There are a variety of shades of wood stain and two basic types that are commonly used: solvent and oil based. For restaining to darker colours It doesn’t matter which one you choose. Solvent-based dries faster, but oil-base seems deeper. It is possible to get great results with either product if your presanding is done correctly.


You don’t need to remove each of the old blot to employ darker blot. But you do need to remove all of the lacquer, varnish or anything that will prevent fresh stain from absorbing into the timber. It’s easy to find the shiny edges of old lacquer, or the scratched surface of old lacquer. Your sanding block will creep over the aged lacquer before it begins to cut into it and remove it. The stain color will not change until the lacquer is still gone. When the stain begins to lighten along with your sanding is producing stain-colored dust, then you’ve made it to the surface of this blot. Change your sandpaper often when eliminating old lacquer. Use an oscillating tool with a hook and loop pad attachment and sandpaper as an alternative to some sanding block to remove the lacquer.

Roughing It

Once you’ve removed the lacquer, you want to sand into the stain. The thing is to rough up the surface of the wood evenly so that it absorbs stain evenly. Sand parallel with the grain pattern just. The stain will vanish from some areas faster than many others creating a blotchy impact; that’s okay, it will not appear like that when you apply stain if the new blot is darker compared to the original.
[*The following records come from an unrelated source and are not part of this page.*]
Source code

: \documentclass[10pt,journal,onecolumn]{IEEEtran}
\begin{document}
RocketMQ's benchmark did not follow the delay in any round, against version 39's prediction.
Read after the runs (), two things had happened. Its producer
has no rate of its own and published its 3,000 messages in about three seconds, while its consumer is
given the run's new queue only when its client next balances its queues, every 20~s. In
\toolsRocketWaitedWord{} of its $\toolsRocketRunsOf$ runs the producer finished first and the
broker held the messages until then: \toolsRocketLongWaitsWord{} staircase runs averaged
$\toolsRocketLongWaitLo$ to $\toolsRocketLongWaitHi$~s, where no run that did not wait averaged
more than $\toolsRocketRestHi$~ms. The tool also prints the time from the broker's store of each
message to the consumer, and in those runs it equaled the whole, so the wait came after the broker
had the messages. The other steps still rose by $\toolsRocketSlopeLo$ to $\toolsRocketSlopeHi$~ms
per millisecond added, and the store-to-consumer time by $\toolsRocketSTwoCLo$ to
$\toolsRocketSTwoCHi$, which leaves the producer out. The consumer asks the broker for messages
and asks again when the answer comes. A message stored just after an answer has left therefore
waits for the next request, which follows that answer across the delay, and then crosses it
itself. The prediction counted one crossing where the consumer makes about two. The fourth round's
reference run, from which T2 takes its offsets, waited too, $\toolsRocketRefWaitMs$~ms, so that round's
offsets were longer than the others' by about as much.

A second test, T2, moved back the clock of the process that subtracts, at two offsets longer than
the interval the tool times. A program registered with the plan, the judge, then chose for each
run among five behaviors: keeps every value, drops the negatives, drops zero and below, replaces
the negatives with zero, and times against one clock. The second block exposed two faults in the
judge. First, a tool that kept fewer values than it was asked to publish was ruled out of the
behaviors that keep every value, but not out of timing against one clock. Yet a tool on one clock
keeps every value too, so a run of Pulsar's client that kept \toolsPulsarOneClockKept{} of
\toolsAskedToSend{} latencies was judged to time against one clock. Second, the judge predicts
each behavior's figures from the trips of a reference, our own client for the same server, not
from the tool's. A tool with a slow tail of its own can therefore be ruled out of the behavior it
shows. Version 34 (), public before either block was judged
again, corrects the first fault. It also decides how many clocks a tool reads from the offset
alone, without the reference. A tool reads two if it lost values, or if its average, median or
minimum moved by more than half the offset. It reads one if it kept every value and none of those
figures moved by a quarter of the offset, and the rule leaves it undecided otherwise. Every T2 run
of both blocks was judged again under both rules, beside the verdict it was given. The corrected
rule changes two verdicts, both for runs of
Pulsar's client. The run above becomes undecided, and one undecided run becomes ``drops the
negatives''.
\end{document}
1 thing to avoid is polishing. Wood absorbs stain through pores. When the pores are closed, the stain will not penetrate. Don’t use sandpaper finer than 100-grit. One hundred twenty five or above will polish the timber, closing the pores. Worn out or filthy sandpaper will even polish and close pores. Always keep fresh sandpaper on your hand cube or oscillating tool. Work with consistency to acquire the surface trimmed as evenly as you can. Don’t worry about removing the stain completely, it will not matter whether the new blot is darker.


It’s okay to use an orbital sander initially to remove obsolete lacquer or rough up the formerly stained surface. But it’s vital that you follow up with hand sanding anytime you utilize this type of sander. Orbital sanders leave behind small swirls that will appear the second you apply fresh blot to them. Always follow behind these types of power sander by simply stroking the timber parallel with the grain. Lean down and allow light reflect off the surface of the wood. If there are really no swirls, cross grain scratches or stains of leftover lacquer, keep sanding by hand before applying darker blot. Using an oscillating tool doesn’t produce swirls because the power tool uses a side-to-side action.